Those Holes
I don’t know about you, but I’m filled
with quiet holes. Contemplative holes.
Every time a friend dies, or family,
it’s another hole. Grief is some sort
of unspoken language, and some people
just expect you to fill those holes up.
A friend died the other day.
A man of faith. Love. A poet,
deep down to his aching bones.
I’ve known him for years,
but I never met him.
Doesn’t mean that I don’t know him though.
He struck another hole in me. I’m a sieve.
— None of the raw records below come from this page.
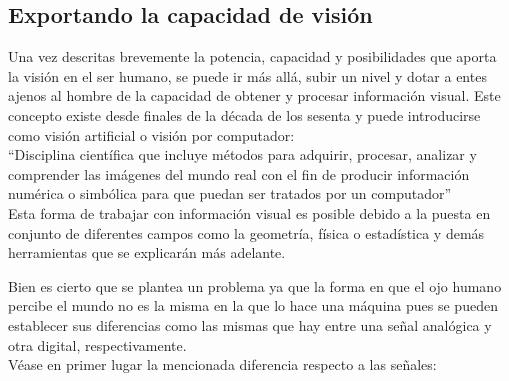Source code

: \subsection{Exportando la capacidad de visión}

Una vez descritas brevemente la potencia, capacidad y posibilidades que aporta la visión en el ser humano, se puede ir más allá, subir un nivel y dotar a entes ajenos al hombre de la capacidad de obtener y procesar información visual. Este concepto existe desde finales de la década de los sesenta y puede introducirse como visión artificial o visión por computador: 
\\
“Disciplina científica que incluye métodos para adquirir, procesar, analizar y comprender las imágenes del mundo real con el fin de producir información numérica o simbólica para que puedan ser tratados por un computador”
\\
Esta forma de trabajar con información visual es posible debido a la puesta en conjunto de diferentes campos como la geometría, física o estadística y demás herramientas que se explicarán más adelante.

Bien es cierto que se plantea un problema ya que la forma en que el ojo humano percibe el mundo no es la misma en la que lo hace una máquina pues se pueden establecer sus diferencias como las mismas que hay entre una señal analógica y otra digital, respectivamente.
\\
Véase en primer lugar la mencionada diferencia respecto a las señales:

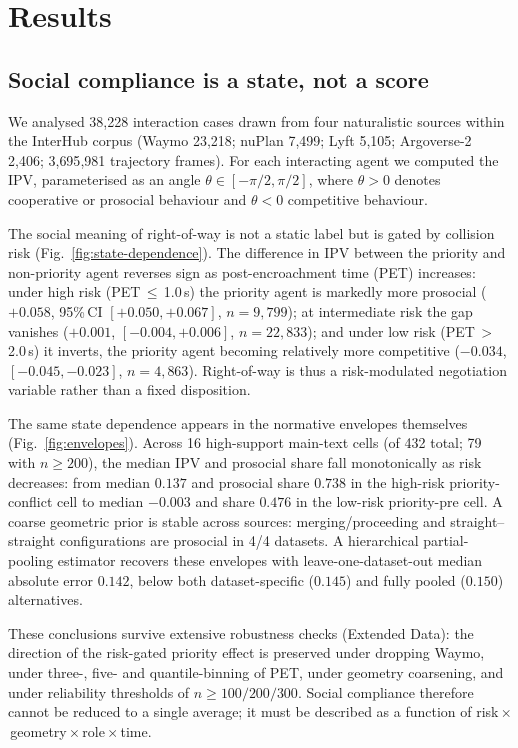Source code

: \documentclass[12pt,a4paper]{article}
\begin{document}
\section{Results}

\subsection{Social compliance is a state, not a score}
We analysed 38{,}228 interaction cases drawn from four naturalistic sources within the
InterHub corpus (Waymo 23{,}218; nuPlan 7{,}499; Lyft 5{,}105; Argoverse-2 2{,}406;
3{,}695{,}981 trajectory frames). For each interacting agent we computed the IPV,
parameterised as an angle $\theta\in[-\pi/2,\pi/2]$, where $\theta>0$ denotes cooperative
or prosocial behaviour and $\theta<0$ competitive behaviour.

The social meaning of right-of-way is not a static label but is gated by collision risk
(Fig.~\ref{fig:state-dependence}). The difference in IPV between the priority and
non-priority agent reverses sign as post-encroachment time (PET) increases: under high risk
(PET\,$\le$\,1.0\,s) the priority agent is markedly more prosocial
($+0.058$, 95\%\,CI $[+0.050,+0.067]$, $n=9{,}799$); at intermediate risk the gap vanishes
($+0.001$, $[-0.004,+0.006]$, $n=22{,}833$); and under low risk (PET\,$>$\,2.0\,s) it
inverts, the priority agent becoming relatively more competitive
($-0.034$, $[-0.045,-0.023]$, $n=4{,}863$). Right-of-way is thus a risk-modulated
negotiation variable rather than a fixed disposition.

The same state dependence appears in the normative envelopes themselves
(Fig.~\ref{fig:envelopes}). Across 16 high-support main-text cells (of 432 total; 79 with
$n\ge200$), the median IPV and prosocial share fall monotonically as risk decreases: from
median $0.137$ and prosocial share $0.738$ in the high-risk priority-conflict cell to
median $-0.003$ and share $0.476$ in the low-risk priority-pre cell. A coarse geometric
prior is stable across sources: merging/proceeding and straight--straight configurations
are prosocial in 4/4 datasets. A hierarchical partial-pooling estimator recovers these
envelopes with leave-one-dataset-out median absolute error $0.142$, below both
dataset-specific ($0.145$) and fully pooled ($0.150$) alternatives.

These conclusions survive extensive robustness checks (Extended Data): the
direction of the risk-gated priority effect is preserved under dropping Waymo, under
three-, five- and quantile-binning of PET, under geometry coarsening, and under
reliability thresholds of $n\ge100/200/300$. Social compliance therefore cannot be reduced
to a single average; it must be described as a function of
risk\,$\times$\,geometry\,$\times$\,role\,$\times$\,time.
\end{document}
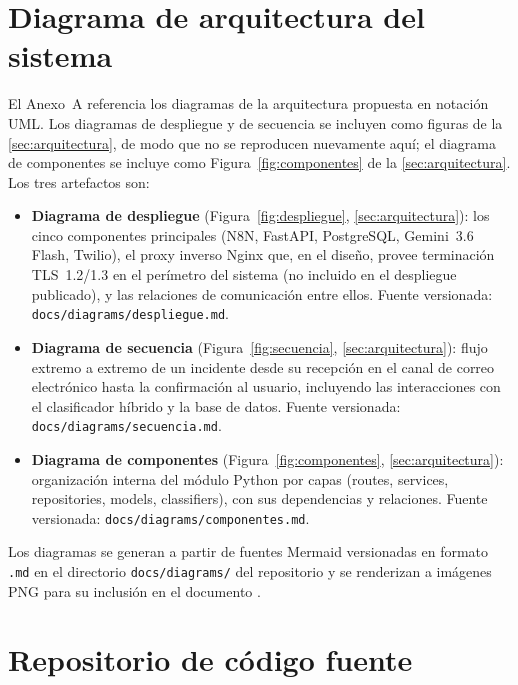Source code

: 
\section{Diagrama de arquitectura del sistema}\label{sec:anexo-diagrama-arquitectura}

El Anexo~A referencia los diagramas de la arquitectura propuesta en notación UML. Los diagramas de despliegue y de secuencia se incluyen como figuras de la \autoref{sec:arquitectura}, de modo que no se reproducen nuevamente aquí; el diagrama de componentes se incluye como Figura~\ref{fig:componentes} de la \autoref{sec:arquitectura}. Los tres artefactos son:

\begin{itemize}
  \item \textbf{Diagrama de despliegue} (Figura~\ref{fig:despliegue}, \autoref{sec:arquitectura}): los cinco componentes principales (N8N, FastAPI, PostgreSQL, Gemini~3.6 Flash, Twilio), el proxy inverso Nginx que, en el diseño, provee terminación TLS~1.2/1.3 en el perímetro del sistema (no incluido en el despliegue publicado), y las relaciones de comunicación entre ellos. Fuente versionada: \texttt{docs/diagrams/despliegue.md}.
  \item \textbf{Diagrama de secuencia} (Figura~\ref{fig:secuencia}, \autoref{sec:arquitectura}): flujo extremo a extremo de un incidente desde su recepción en el canal de correo electrónico hasta la confirmación al usuario, incluyendo las interacciones con el clasificador híbrido y la base de datos. Fuente versionada: \texttt{docs/diagrams/secuencia.md}.
  \item \textbf{Diagrama de componentes} (Figura~\ref{fig:componentes}, \autoref{sec:arquitectura}): organización interna del módulo Python por capas (routes, services, repositories, models, classifiers), con sus dependencias y relaciones. Fuente versionada: \texttt{docs/diagrams/componentes.md}.
\end{itemize}

Los diagramas se generan a partir de fuentes Mermaid versionadas en formato \texttt{.md} en el directorio \texttt{docs/diagrams/} del repositorio y se renderizan a imágenes PNG para su inclusión en el documento \parencite{Gomez2026_repositorio}.

\section{Repositorio de código fuente}\label{sec:anexo-repositorio}

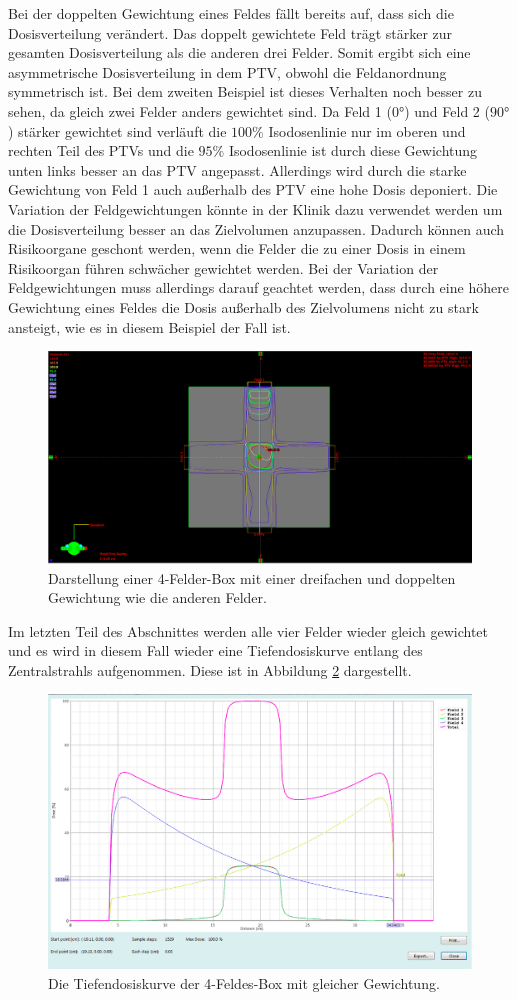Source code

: Bei der doppelten Gewichtung eines Feldes fällt bereits auf, dass sich die Dosisverteilung
verändert. Das doppelt gewichtete Feld trägt stärker zur gesamten Dosisverteilung
als die anderen drei Felder. Somit ergibt sich eine asymmetrische Dosisverteilung
in dem PTV, obwohl die Feldanordnung symmetrisch ist.
Bei dem zweiten Beispiel ist dieses Verhalten noch besser zu sehen, da gleich zwei
Felder anders gewichtet sind. Da Feld 1 ($0°$) und Feld 2 ($90°$) stärker gewichtet
sind verläuft die $100\%$ Isodosenlinie nur im oberen und rechten Teil des PTVs
und die $95\%$ Isodosenlinie ist durch diese Gewichtung unten links besser an das PTV
angepasst. Allerdings wird durch die starke Gewichtung von Feld 1 auch außerhalb
des PTV eine hohe Dosis deponiert.
Die Variation der Feldgewichtungen könnte in der Klinik dazu verwendet werden um die
Dosisverteilung besser an das Zielvolumen anzupassen. Dadurch können auch Risikoorgane
geschont werden, wenn die Felder die zu einer Dosis in einem Risikoorgan führen
schwächer gewichtet werden.
Bei der Variation der Feldgewichtungen muss allerdings darauf geachtet werden, dass
durch eine höhere Gewichtung eines Feldes die Dosis außerhalb des Zielvolumens nicht
zu stark ansteigt, wie es in diesem Beispiel der Fall ist.

\begin{figure}[H]
	\centering
	\includegraphics[width=0.7\linewidth]{../../Wasserphantom Bilder/Aufgabe223}
	\caption{Darstellung einer 4-Felder-Box mit einer dreifachen und doppelten Gewichtung wie die anderen Felder.}
	\label{fig:aufgabe223}
\end{figure}

Im letzten Teil des Abschnittes werden alle vier Felder wieder gleich gewichtet und es wird in diesem Fall wieder eine Tiefendosiskurve entlang des Zentralstrahls aufgenommen.
Diese ist in Abbildung \ref{fig:aufgabe224} dargestellt.

\begin{figure}[H]
	\centering
	\includegraphics[width=0.7\linewidth]{../../Wasserphantom Bilder/Aufgabe224.png}
	\caption{Die Tiefendosiskurve der 4-Feldes-Box mit gleicher Gewichtung.}
	\label{fig:aufgabe224}
\end{figure}


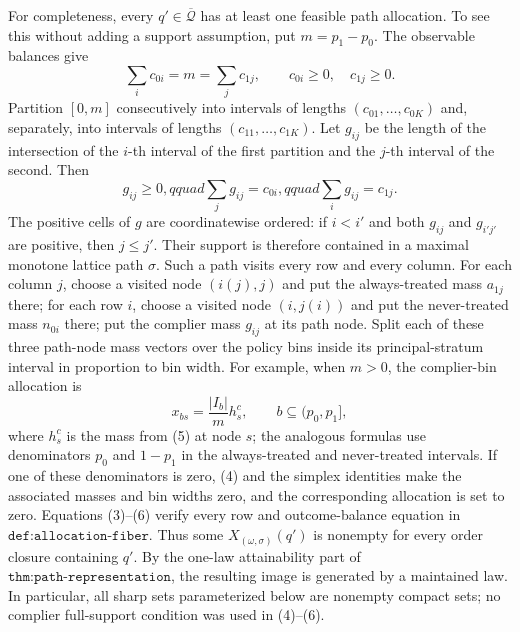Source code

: For completeness, every \(q'\in\overline{\mathcal Q}\) has at least one feasible path allocation.  To see this without adding a support assumption, put \(m=p_1-p_0\).  The observable balances give
\[
 \sum_i c_{0i}=m=\sum_j c_{1j},\qquad c_{0i}\geq0,\quad c_{1j}\geq0.
 \tag{4}
\]
Partition \([0,m]\) consecutively into intervals of lengths \((c_{01},\ldots,c_{0K})\) and, separately, into intervals of lengths \((c_{11},\ldots,c_{1K})\).  Let \(g_{ij}\) be the length of the intersection of the \(i\)-th interval of the first partition and the \(j\)-th interval of the second.  Then
\[
 g_{ij}\geq0,qquad \sum_jg_{ij}=c_{0i},qquad \sum_ig_{ij}=c_{1j}.
 \tag{5}
\]
The positive cells of \(g\) are coordinatewise ordered: if \(i<i'\) and both \(g_{ij}\) and \(g_{i'j'}\) are positive, then \(j\leq j'\).  Their support is therefore contained in a maximal monotone lattice path \(\sigma\).  Such a path visits every row and every column.  For each column \(j\), choose a visited node \((i(j),j)\) and put the always-treated mass \(a_{1j}\) there; for each row \(i\), choose a visited node \((i,j(i))\) and put the never-treated mass \(n_{0i}\) there; put the complier mass \(g_{ij}\) at its path node.  Split each of these three path-node mass vectors over the policy bins inside its principal-stratum interval in proportion to bin width.  For example, when \(m>0\), the complier-bin allocation is
\[
 x_{bs}=\frac{|I_b|}{m}h^{c}_s,
 \qquad b\subseteq(p_0,p_1],
 \tag{6}
\]
where \(h^c_s\) is the mass from (5) at node \(s\); the analogous formulas use denominators \(p_0\) and \(1-p_1\) in the always-treated and never-treated intervals.  If one of these denominators is zero, (4) and the simplex identities make the associated masses and bin widths zero, and the corresponding allocation is set to zero.  Equations (3)--(6) verify every row and outcome-balance equation in \(\texttt{def:allocation-fiber}\).  Thus some \(X_{(\omega,\sigma)}(q')\) is nonempty for every order closure containing \(q'\).  By the one-law attainability part of \(\texttt{thm:path-representation}\), the resulting image is generated by a maintained law.  In particular, all sharp sets parameterized below are nonempty compact sets; no complier full-support condition was used in (4)--(6).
Whenever a friend dies, I think of Dad.
Every time, I return to him standing,
galvanised to that broad ocean view —
the grey sea and the stone-cold wind.
Weather made him feel alive, he said.
It just made me feel cold. And wet.
It wasn’t until he died
that I inherited his love
of weather. Now I stand
galvanised to that view —
Grey sea. Stone-cold wind.
Mum spilled Dad’s ashes out like milk powder
into a river. He floated off. Toward the sea.
for napowrimo Day 24: Elegy
It’s National Poetry Writing Month, which explains the surge in activity. I’m following three different sites generating daily prompts. Writers’ Digest Poetic Asides, the National Poetry Writing Month website (NaPoWriMo) and my old friend, Walt, over at Gnomes. All of these pieces are drafts.